一庄大院中大红灯笼高挂,黄昏斜落不及院内艳红点点辉煌。院中大屋内梳妆桌前笔直挺坐着一位皮肤如瓷的女子,穿着鲜红的嫁衣。几个丫鬟或为她已无可挑剔的面上妆点妆容、或为她高盘乌黑亮丽的秀发、或为她娇小的脑袋试戴隆重的凤冠。
小山重叠金明灭,鬓云欲度香腮雪。懒起画蛾眉,弄妆梳洗迟。照花前后镜,花面交相映。新贴绣罗襦,双双金鹧鸪
即便丫鬟们无比忙碌,也忍不住不时花痴般盯着那瞩目生辉的丽人入迷。
“好了好了,衣服都试好没问题”柳梢柔的贴身丫鬟一个接一个推着,把一干其她丫鬟推成叠叠乐费尽九牛二虎之力推出门外,“啥都整完了还全都找借口在这支支整整,一个个犯花痴一样看,看看看什么看?小姐后天嫁给你们吗?全都出去别打扰小姐休息!”
伴随一个个流连忘返的叹气声,屋子里终于安静下来。
“小梅,帮我取信纸和笔墨。”
“好的。”贴身丫鬟应道。
丫鬟很快准备好笔墨信纸,熟练摆好在桌前道:“小姐你一直不让发请帖给你二师兄,终于决定要亲手写给他?”
“怎么还叫小姐,叫悄哥”
都要嫁人了还悄哥丫鬟看着美得如同不食人间烟火小天仙的大小姐,重重地翻了一个白眼。
“你先出去吧,我想自己待一会。”
“好的。”丫鬟收拾好细碎,轻轻离开。
刚才喜气洋洋热热闹闹,一瞬只剩一人,略显寂寥。
柳悄悄一身火红嫁衣,上面绣着百凤朝明,祥云丝丝入扣,活灵活现。头上戴着凤冠,盖头霞帔放在一旁,衬领稍开,露出里头冰肌藏玉骨,白嫩诱脖胜天鹅。

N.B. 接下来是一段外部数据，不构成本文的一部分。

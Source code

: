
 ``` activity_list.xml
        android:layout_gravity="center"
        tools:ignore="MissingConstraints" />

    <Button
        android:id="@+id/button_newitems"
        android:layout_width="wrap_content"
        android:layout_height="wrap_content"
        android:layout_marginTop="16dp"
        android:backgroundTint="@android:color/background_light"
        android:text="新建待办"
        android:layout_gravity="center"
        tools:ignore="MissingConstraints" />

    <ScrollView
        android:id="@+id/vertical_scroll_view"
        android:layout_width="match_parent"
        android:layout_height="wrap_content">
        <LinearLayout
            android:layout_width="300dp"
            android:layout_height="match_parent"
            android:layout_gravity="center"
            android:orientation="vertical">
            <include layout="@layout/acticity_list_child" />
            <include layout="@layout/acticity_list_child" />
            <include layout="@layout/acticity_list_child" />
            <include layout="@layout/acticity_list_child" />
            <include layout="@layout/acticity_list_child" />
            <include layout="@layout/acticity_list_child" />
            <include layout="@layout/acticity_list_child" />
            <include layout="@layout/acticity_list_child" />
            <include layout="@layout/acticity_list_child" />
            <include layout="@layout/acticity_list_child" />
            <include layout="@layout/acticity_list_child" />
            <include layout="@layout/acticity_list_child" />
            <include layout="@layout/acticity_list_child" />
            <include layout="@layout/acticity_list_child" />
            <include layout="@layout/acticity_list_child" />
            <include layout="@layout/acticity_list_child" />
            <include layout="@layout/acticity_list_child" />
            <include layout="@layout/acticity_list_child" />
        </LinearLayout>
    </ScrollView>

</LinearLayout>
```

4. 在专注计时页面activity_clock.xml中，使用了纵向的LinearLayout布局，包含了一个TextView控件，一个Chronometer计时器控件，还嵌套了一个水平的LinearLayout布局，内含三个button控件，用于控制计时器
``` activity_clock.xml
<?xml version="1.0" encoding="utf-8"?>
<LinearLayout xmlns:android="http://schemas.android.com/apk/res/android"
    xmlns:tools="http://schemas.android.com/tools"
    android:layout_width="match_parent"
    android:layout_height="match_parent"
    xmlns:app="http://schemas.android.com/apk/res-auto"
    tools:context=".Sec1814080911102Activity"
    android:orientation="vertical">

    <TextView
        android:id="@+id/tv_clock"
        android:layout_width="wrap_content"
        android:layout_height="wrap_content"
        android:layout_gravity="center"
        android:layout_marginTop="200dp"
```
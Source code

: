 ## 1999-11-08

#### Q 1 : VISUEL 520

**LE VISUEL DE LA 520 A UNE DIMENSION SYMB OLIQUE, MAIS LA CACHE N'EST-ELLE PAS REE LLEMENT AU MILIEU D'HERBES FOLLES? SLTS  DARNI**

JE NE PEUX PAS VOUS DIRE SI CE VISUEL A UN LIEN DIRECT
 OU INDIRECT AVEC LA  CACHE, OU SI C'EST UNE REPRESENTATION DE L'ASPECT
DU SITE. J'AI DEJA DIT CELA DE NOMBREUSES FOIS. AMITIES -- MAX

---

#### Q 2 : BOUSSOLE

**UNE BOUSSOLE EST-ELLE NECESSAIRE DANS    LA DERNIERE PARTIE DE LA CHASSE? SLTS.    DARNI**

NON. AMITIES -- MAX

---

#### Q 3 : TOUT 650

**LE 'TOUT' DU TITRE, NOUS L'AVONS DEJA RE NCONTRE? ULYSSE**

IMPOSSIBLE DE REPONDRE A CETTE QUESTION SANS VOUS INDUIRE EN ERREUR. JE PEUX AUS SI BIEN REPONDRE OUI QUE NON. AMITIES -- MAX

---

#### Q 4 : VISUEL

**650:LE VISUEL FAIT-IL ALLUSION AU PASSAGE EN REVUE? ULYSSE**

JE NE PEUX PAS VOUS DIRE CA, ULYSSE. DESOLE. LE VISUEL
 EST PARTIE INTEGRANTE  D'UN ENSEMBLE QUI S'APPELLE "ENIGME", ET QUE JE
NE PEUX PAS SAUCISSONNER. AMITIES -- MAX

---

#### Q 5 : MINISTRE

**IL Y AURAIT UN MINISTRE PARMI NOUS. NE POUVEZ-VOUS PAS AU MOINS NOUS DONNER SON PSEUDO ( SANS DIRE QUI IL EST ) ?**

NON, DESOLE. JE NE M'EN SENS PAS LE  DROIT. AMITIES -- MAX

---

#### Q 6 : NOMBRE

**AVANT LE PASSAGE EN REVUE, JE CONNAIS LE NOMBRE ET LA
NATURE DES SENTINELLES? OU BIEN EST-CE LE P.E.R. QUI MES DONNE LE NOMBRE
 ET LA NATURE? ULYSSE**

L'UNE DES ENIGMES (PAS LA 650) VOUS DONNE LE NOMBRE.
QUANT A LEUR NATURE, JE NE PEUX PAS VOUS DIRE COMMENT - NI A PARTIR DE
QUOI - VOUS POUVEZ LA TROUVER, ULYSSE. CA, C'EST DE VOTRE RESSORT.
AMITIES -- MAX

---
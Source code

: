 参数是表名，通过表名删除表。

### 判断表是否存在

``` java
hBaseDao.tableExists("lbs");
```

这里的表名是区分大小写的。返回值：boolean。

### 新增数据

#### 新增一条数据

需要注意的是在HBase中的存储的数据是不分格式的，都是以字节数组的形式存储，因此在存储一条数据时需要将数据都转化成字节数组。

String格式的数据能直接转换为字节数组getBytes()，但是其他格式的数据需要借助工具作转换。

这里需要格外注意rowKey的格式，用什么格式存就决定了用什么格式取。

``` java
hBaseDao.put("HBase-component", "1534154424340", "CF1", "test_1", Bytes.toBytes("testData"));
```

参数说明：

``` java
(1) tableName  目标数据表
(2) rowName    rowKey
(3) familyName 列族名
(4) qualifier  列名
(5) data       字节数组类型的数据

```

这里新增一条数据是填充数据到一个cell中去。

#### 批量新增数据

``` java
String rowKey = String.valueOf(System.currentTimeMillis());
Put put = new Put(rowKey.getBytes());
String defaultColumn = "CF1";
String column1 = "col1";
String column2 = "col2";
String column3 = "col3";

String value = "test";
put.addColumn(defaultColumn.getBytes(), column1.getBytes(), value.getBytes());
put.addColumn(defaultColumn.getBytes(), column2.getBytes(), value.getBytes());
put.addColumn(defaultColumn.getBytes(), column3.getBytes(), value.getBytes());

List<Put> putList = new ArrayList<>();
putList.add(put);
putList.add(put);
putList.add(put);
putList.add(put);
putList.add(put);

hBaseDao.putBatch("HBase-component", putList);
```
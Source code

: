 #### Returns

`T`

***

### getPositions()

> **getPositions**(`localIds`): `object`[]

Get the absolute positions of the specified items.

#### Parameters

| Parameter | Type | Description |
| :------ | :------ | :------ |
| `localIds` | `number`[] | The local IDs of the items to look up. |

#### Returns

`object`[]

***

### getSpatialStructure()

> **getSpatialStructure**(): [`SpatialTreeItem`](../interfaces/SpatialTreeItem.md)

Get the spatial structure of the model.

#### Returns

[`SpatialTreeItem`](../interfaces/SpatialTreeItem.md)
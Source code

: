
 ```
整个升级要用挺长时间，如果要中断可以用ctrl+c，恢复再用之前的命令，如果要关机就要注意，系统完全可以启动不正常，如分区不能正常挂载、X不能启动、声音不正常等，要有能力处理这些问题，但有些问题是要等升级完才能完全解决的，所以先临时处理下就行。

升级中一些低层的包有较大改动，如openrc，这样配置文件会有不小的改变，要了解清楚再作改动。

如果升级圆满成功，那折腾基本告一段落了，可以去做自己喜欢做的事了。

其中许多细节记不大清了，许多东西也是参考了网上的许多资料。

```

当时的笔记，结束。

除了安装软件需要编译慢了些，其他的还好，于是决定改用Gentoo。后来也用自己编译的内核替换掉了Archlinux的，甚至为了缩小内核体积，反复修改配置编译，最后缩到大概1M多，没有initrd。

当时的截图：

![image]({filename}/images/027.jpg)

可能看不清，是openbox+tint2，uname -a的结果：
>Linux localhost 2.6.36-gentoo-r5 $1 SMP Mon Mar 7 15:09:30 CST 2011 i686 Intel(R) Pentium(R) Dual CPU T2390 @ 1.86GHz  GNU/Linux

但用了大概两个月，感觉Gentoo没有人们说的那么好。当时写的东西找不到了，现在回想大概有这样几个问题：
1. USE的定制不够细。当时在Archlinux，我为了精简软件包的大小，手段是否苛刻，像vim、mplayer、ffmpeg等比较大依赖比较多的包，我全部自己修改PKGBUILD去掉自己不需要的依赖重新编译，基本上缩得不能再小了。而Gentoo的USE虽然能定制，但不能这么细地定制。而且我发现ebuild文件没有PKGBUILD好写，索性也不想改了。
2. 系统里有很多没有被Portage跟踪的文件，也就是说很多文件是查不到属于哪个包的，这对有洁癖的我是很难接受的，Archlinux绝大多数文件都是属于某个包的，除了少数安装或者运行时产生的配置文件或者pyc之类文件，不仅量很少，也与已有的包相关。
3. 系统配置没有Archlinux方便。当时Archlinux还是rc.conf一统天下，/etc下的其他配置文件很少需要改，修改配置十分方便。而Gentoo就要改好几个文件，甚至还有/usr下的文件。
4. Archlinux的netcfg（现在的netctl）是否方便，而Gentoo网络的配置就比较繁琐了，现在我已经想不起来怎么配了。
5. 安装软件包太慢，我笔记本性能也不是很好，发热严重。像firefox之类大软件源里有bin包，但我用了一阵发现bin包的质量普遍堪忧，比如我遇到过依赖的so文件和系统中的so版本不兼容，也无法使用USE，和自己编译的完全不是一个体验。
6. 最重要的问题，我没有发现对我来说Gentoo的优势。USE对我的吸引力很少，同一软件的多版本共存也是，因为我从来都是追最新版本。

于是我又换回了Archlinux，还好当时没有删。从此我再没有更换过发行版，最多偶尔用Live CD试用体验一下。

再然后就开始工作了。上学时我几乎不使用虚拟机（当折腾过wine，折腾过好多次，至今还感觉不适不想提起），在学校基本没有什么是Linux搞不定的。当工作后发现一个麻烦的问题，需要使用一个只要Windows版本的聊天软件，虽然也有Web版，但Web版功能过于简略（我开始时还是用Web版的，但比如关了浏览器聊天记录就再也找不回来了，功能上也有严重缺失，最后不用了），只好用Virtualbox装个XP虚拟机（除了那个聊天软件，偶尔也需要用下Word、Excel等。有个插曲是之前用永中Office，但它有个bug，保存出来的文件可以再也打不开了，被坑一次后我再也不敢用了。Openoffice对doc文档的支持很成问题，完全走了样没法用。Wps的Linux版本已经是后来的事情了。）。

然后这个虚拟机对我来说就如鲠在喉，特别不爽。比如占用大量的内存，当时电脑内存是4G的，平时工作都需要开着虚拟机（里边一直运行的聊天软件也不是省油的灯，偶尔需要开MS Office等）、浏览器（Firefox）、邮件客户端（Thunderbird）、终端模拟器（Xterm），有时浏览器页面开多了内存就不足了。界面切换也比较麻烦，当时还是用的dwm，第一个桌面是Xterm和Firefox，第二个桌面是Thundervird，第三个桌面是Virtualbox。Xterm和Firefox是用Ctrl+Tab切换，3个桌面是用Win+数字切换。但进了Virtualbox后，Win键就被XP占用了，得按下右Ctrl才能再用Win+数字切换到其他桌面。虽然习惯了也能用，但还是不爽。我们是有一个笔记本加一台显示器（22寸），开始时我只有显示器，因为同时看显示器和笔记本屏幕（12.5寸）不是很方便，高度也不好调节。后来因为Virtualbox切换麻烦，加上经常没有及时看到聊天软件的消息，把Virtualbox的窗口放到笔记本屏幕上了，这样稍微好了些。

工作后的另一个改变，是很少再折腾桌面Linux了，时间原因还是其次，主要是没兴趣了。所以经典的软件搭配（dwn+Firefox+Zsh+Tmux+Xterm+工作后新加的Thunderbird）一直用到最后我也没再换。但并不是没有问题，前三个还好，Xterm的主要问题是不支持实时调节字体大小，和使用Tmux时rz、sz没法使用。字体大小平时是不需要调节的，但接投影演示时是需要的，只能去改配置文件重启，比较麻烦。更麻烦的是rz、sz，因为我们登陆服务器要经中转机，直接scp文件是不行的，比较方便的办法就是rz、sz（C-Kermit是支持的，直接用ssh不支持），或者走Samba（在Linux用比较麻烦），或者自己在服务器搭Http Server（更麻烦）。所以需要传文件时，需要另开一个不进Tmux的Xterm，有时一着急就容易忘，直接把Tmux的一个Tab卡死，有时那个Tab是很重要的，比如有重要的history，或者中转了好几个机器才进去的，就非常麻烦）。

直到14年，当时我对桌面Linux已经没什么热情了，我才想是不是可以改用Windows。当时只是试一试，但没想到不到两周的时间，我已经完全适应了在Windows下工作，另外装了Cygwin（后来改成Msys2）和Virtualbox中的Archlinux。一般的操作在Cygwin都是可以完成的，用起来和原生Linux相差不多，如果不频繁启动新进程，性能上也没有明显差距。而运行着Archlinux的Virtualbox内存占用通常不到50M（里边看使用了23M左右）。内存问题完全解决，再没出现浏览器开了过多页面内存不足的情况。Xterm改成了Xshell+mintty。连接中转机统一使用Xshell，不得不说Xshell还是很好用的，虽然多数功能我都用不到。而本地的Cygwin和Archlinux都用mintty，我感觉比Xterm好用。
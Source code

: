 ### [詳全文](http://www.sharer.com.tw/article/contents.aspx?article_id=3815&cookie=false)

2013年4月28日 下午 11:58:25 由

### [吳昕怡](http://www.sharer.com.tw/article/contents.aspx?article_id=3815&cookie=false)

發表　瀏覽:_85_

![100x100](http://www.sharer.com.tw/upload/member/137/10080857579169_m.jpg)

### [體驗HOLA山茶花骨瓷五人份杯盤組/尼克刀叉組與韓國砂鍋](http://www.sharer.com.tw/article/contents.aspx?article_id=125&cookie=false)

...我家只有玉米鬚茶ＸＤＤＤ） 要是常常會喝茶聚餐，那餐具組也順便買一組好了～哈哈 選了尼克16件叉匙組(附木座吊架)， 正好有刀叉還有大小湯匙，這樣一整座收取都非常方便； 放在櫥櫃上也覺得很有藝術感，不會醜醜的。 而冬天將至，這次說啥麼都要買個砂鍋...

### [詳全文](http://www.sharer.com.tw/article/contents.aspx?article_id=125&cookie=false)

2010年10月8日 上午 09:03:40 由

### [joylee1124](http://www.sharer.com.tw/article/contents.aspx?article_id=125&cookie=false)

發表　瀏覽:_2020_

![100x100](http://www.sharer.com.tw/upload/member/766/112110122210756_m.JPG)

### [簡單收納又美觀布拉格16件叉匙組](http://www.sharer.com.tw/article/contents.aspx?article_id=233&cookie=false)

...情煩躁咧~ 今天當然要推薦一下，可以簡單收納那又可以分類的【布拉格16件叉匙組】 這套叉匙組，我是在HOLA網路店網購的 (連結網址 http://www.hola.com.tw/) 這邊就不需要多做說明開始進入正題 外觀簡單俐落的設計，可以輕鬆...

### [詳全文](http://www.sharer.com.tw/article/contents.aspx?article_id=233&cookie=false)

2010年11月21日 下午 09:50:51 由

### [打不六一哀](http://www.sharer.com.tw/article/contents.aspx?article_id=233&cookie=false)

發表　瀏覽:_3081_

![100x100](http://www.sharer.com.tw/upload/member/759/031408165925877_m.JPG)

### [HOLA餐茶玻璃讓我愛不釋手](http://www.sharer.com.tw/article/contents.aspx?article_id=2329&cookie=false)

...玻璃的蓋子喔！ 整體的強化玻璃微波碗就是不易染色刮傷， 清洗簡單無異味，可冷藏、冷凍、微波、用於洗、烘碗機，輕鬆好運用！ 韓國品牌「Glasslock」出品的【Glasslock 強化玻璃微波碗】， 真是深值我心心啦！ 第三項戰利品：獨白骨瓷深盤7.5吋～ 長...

她面前铺开了一张信纸,手中细毛笔点了些墨宝,抬在空中静挂良久,一直没能落下。
她两过后便奉命成婚,脑中有千言万语想和眉千笑说。但如果见了面,她一定说不出口,那么以笔代口最合适。
她要来纸笔墨宝,遣开丫鬟,独自坐在梳妆台前,呆了半小时落不下笔。
信的开端该当从何说起?
该从她懂事开始,印象中便是笑哥待他无尽关怀?还是练功疲乏,笑哥轻轻几句傻不拉几笑话让自己忘掉疼痛?
不,应该从那时说起柳悄悄至今都记得,那是她的噩梦。
那时她已懂事,渐渐发现她和他的身体,有很多地方长得不一样。眉千笑似乎也开始察觉她长大了,不该再那么没心没肺,开始有意识地疏远她。
她高兴地抱一下手臂,迎来的却是眉千笑尴尬笑着的抽身而退她委屈巴巴希望得到一丝安慰,得到的却是相隔最远距离敷衍的摸摸头。
眉千笑疏远她,那便是她最大的梦魇。
她是女孩子,男女授受不亲,她知道的,她比眉千笑还要发觉的早但她接受不了这样的结果。